The German government has assured citizens that the current actions being taken are preventative, and that imports are continuing regularly. Germany is noted among EU countries for its dependence on Russian oil, with 55%of its supply arriving to the country via pipelines from Russia at the outset of 2022, a figure which fell to 40 percent when the invasion of Ukraine began. 

Germany, in conjunction with the European Union, has taken the first steps in rationing gas in anticipation of further retaliatory measures from Russia for EU sanctions. According to statements obtained by Al Jazeera, the country’s gas reserves are currently operating at 25% of its pre-war capacity. 

Summit between Israel and Arab states increases tensions with Palestine

The days since March 22 have been the most deadly in years for the conflict between Israel and Palestine, with 12 Israeli citizens killed by militants and 6 Palestinians by Israeli police and military forces. The violence comes in conjunction with a landmark summit hosted by Israel with key Arab and US officials, which experts say signals a new desire from Israel to establish itself firmly as a Middle Eastern power player. 

Five of the killings took place in the central Israeli city of Bnei Brak, a previously-sheltered enclave for highly religious Jews. The others occurred in the coastal city of Hadera and the quiet southern city Beersheba. The attacks in Bnei Brak and Hadera were both carried out by individuals with automatic weapons, while the Beersheba attack was a stabbing. Israeli officials confirmed that six men believed to be Islamic extremists were killed by military forces last week in the West Bank. 

While these attacks on Israeli civilians were largely shocking to the nation and the international community, the already-strained relationship between Israel and Palestine is known to become increasingly volatile during the month of Ramadan, which coincides with Passover and Easter this year.
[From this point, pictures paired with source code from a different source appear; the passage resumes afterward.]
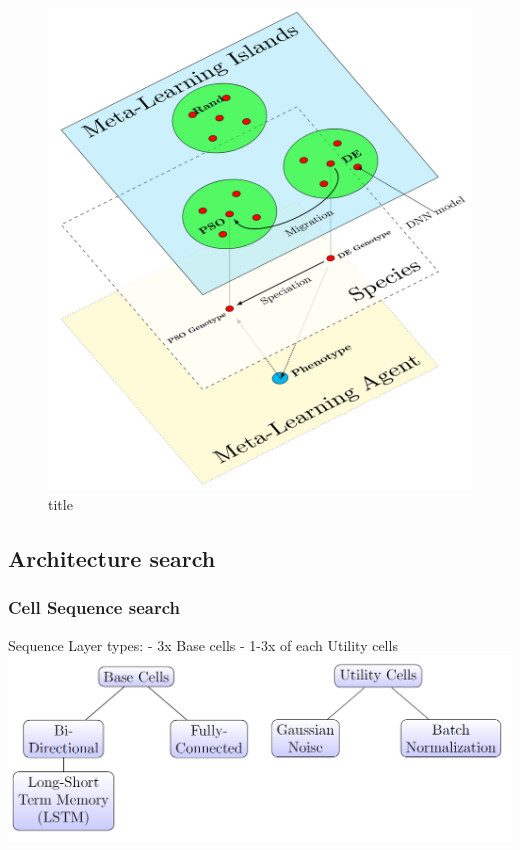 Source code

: \documentclass[11pt]{article}
\makeatletter
\def\maxwidth{\ifdim\Gin@nat@width>\linewidth\linewidth
    \else\Gin@nat@width\fi}
\let\Oldincludegraphics\includegraphics
\renewcommand{\includegraphics}[1]{\Oldincludegraphics[width=.8\maxwidth]{#1}}
\makeatother
\begin{document}
    \begin{figure}
\centering
\includegraphics{pics/metaLearningIslandSpeciation.png}
\caption{title}
\end{figure}

    \hypertarget{architecture-search}{%
\subsection{Architecture search}\label{architecture-search}}

    \hypertarget{cell-sequence-search}{%
\subsubsection{Cell Sequence search}\label{cell-sequence-search}}

    Sequence Layer types: - 3x Base cells - 1-3x of each Utility cells
\includegraphics{pics/cells.png}
\end{document}

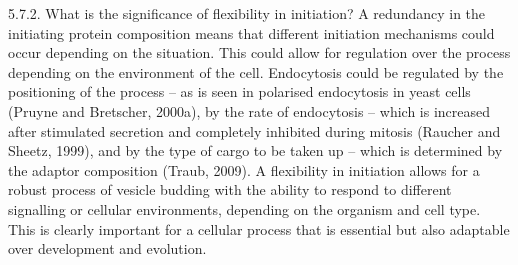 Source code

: \vspace{2mm}
5.7.2. What is the significance of flexibility in initiation? 
A redundancy in the initiating protein composition means that different initiation mechanisms could occur depending on the situation. This could allow for regulation over the process depending on the environment of the cell. Endocytosis could be regulated by the positioning of the process – as is seen in polarised endocytosis in yeast cells (Pruyne and Bretscher, 2000a), by the rate of endocytosis – which is increased after stimulated secretion and completely inhibited during mitosis (Raucher and Sheetz, 1999), and by the type of cargo to be taken up – which is determined by the adaptor composition (Traub, 2009). A flexibility in initiation allows for a robust process of vesicle budding with the ability to respond to different signalling or cellular environments, depending on the organism and cell type. This is clearly important for a cellular process that is essential but also adaptable over development and evolution.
The holy city of Jerusalem, already contested, draws thousands of religious visitors during Ramadan and Passover, often leading to increased conflict between Israeli and Palestinian groups. 

Former Israeli intelligence director Avi Dichter said in broadcast interviews over the weekend that the recent attacks show a new and concerning pattern of terrorism in which militants use automatic weapons rather than low-tech methods like car ramming or stabbings.

“We are in the midst of a very difficult wave of terror with different characteristics than previous waves,” Dichter said.